Lacking any particular technical sophistication or access to primary data, us poor schmucks on the internet are forced to use crude heuristics to figure out who is trying to bullsh*t who. Here are the crude heuristics I’m using. (Your mileage may vary.)
1. History: Natural gas has been through booms and busts before. Power industry folk still recall the promises of eternal low natgas prices in the ’90s, which led to massive overbuilding of natgas plants, which led to today’s spare capacity. (Read about some of that history in Sean Casten’s great 2008 post.) Of course this time Everything Is Different because of fracking, but when it comes to fossil fuel booms and busts, everything is usually not different.
2. Projections: Everyone is now projecting an endless future of high supply and low prices, but when it comes to fossil fuels, such projections are almost always wrong. Not to say the projections will be too high or too low or whatever, just that they’ll be wrong. I, for one, would not bet millions of investor dollars on their accuracy.
3. WSJ Effect: The Wall Street Journal editorial board has a long piece vociferously defending natural gas boosters and their happy projections. There are very few analytical techniques in which I have absolute faith, but here’s one of them: if the WSJ editorial board says it, it’s probably wrong.
4. CEO pundits: Chesapeake Energy CEO Aubrey McClendon sent out an internal email to his company, responding to the NYT stories. It is chock-full of logically flawed arguments and right-wing talking points. Indeed, it sounds like it could have been written by the WSJ editorial board!
He begins by saying that the NYT series is the work of a liberal anti-business agenda fueled behind the scenes by radical environmental activists. Because that’s the kind of thing people say when they’re correct on the merits!
He argues the following: A bunch of rich companies are pouring money into natural gas. Why would they do that if supply estimates weren’t accurate? Raise your hand if you still view “tons of big investor money pouring into a sector” as reason for confidence in that sector. (cough*housing*cough)
He also notes that natural gas prices are down. How could prices be down unless the supply projections were accurate? Again, raise your hand if you view suppressed prices based on rosy long-term growth forecasts as a reason for confidence.
He also notes that Chesapeake’s accounting practices have been approved by regulators. Raise your hand if … eh, you get the picture.

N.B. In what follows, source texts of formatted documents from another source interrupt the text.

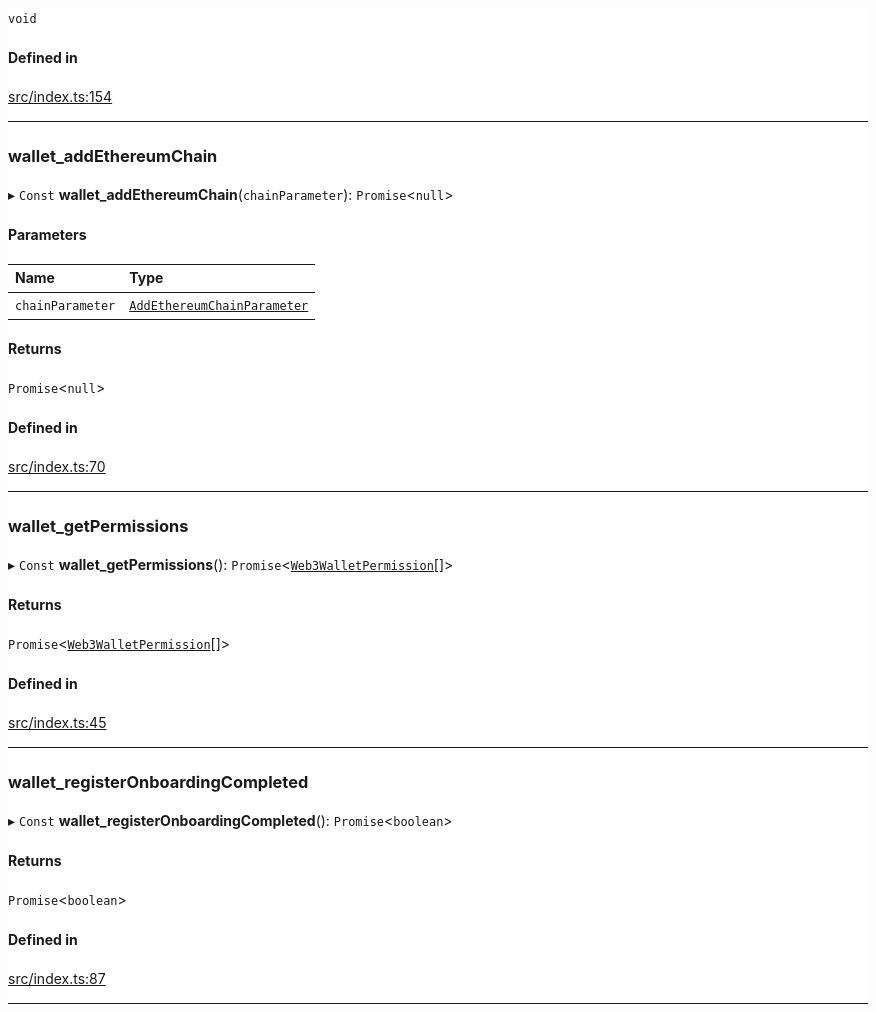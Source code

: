 `void`

#### Defined in

[src/index.ts:154](https://github.com/rhdeck/metamask-ts/blob/71eaf97/src/index.ts#L154)

___

### wallet\_addEthereumChain

▸ `Const` **wallet_addEthereumChain**(`chainParameter`): `Promise`<``null``\>

#### Parameters

| Name | Type |
| :------ | :------ |
| `chainParameter` | [`AddEthereumChainParameter`](#interfacesaddethereumchainparametermd) |

#### Returns

`Promise`<``null``\>

#### Defined in

[src/index.ts:70](https://github.com/rhdeck/metamask-ts/blob/71eaf97/src/index.ts#L70)

___

### wallet\_getPermissions

▸ `Const` **wallet_getPermissions**(): `Promise`<[`Web3WalletPermission`](#interfacesweb3walletpermissionmd)[]\>

#### Returns

`Promise`<[`Web3WalletPermission`](#interfacesweb3walletpermissionmd)[]\>

#### Defined in

[src/index.ts:45](https://github.com/rhdeck/metamask-ts/blob/71eaf97/src/index.ts#L45)

___

### wallet\_registerOnboardingCompleted

▸ `Const` **wallet_registerOnboardingCompleted**(): `Promise`<`boolean`\>

#### Returns

`Promise`<`boolean`\>

#### Defined in

[src/index.ts:87](https://github.com/rhdeck/metamask-ts/blob/71eaf97/src/index.ts#L87)

___
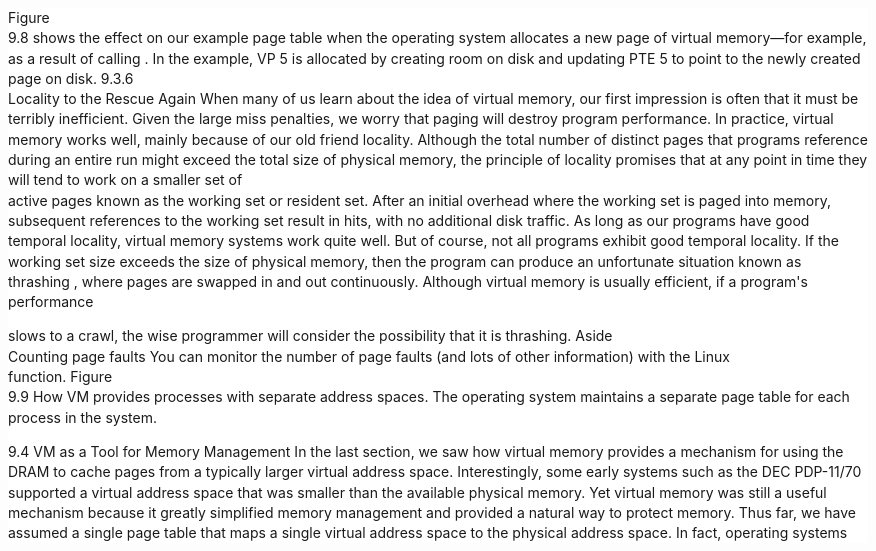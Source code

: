 
Figure	
9.8
	shows	the	effect	on	our	example	page	table	when	the
operating	system	allocates	a	new	page	of	virtual	memory—for	example,
as	a	result	of	calling	
.	In	the	example,	VP	5	is	allocated	by	creating
room	on	disk	and	updating	PTE	5	to	point	to	the	newly	created	page	on
disk.
9.3.6	
Locality	to	the	Rescue	Again
When	many	of	us	learn	about	the	idea	of	virtual	memory,	our	first
impression	is	often	that	it	must	be	terribly	inefficient.	Given	the	large	miss
penalties,	we	worry	that	paging	will	destroy	program	performance.	In
practice,	virtual	memory	works	well,	mainly	because	of	our	old	friend
locality.
Although	the	total	number	of	distinct	pages	that	programs	reference
during	an	entire	run	might	exceed	the	total	size	of	physical	memory,	the
principle	of	locality	promises	that	at	any	point	in	time	they	will	tend	to
work	on	a	smaller	set	of	
active	pages
	known	as	the	
working	set
	or
resident	set.
	After	an	initial	overhead	where	the	working	set	is	paged	into
memory,	subsequent	references	to	the	working	set	result	in	hits,	with	no
additional	disk	traffic.
As	long	as	our	programs	have	good	temporal	locality,	virtual	memory
systems	work	quite	well.	But	of	course,	not	all	programs	exhibit	good
temporal	locality.	If	the	working	set	size	exceeds	the	size	of	physical
memory,	then	the	program	can	produce	an	unfortunate	situation	known
as	
thrashing
,	where	pages	are	swapped	in	and	out	continuously.
Although	virtual	memory	is	usually	efficient,	if	a	program's	performance

slows	to	a	crawl,	the	wise	programmer	will	consider	the	possibility	that	it
is	thrashing.
Aside	
Counting	page	faults
You	can	monitor	the	number	of	page	faults	(and	lots	of	other
information)	with	the	Linux	
	function.
Figure	
9.9	
How	VM	provides	processes	with	separate	address
spaces.
The	operating	system	maintains	a	separate	page	table	for	each	process
in	the	system.

9.4	
VM	as	a	Tool	for	Memory
Management
In	the	last	section,	we	saw	how	virtual	memory	provides	a	mechanism	for
using	the	DRAM	to	cache	pages	from	a	typically	larger	virtual	address
space.	Interestingly,	some	early	systems	such	as	the	DEC	PDP-11/70
supported	a	virtual	address	space	that	was	
smaller
	than	the	available
physical	memory.	Yet	virtual	memory	was	still	a	useful	mechanism
because	it	greatly	simplified	memory	management	and	provided	a	natural
way	to	protect	memory.
Thus	far,	we	have	assumed	a	single	page	table	that	maps	a	single	virtual
address	space	to	the	physical	address	space.	In	fact,	operating	systems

McClendon also dismisses renewables, saying they are uneconomic without subsidies. Putting aside Europe, where long-term wind contracts are now competing with long-term natural gas contracts without subsidies, just ponder for a moment a man in the fossil fuel business, absolutely dependent at every turn on government policy allowing him to externalize costs, decrying a competitor’s subsidies. The irony is rich.
And finally, note this dog whistle at the very end: “You either create value in this world or you consume/destroy it — we are value creators.” For those of you fortunate enough to be unfamiliar with her work, that is some vintage Ayn Rand right there. In case you had any doubts about where McClendon is coming from.
5. The people I’ve talked to who are in or around areas being heavily fracked uniformly share a much more grim story than you hear in the national papers. They talk about companies lying and tricking people, workers being imported from other states so no wealth is left behind in local communities, pollution and health problems worse than is being reported, cozy relationships with regulators, etc., etc. These are the people whose voices typically go unheard until it’s too late. They also typically turn out to be right. (A long and fascinating High Country News piece gets into some of that.)
6. Michael Levi, whose judgment on such matters I generally trust, says the latest NYT pieces are overhyped; the reporter misunderstood some emails and confused some issues. He argues convincingly that there’s no big expose here. Most of the doubts and reservations from investors are well-understood by industry analysts and incorporated into economic forecasts. Then again, over at Natural Gas Watch they cite EIA reports that seem to confirm that “the current claims about the size and economic value of the various shale plays around the country rest primarily on valuations made by private companies, like Chesapeake, and that these claims are, in large part, unverifiable.”
So, where does that leave us? Well, I’m still keeping an open mind. But I see rent-seeking CEOs, big banks, and fossil fuel wildcatters lining up on one side. I see independent analysts, and beleaguered local communities on the other. It’s probably not a big surprise that my sympathies tend toward the latter. The whole thing reeks of a bubble to me.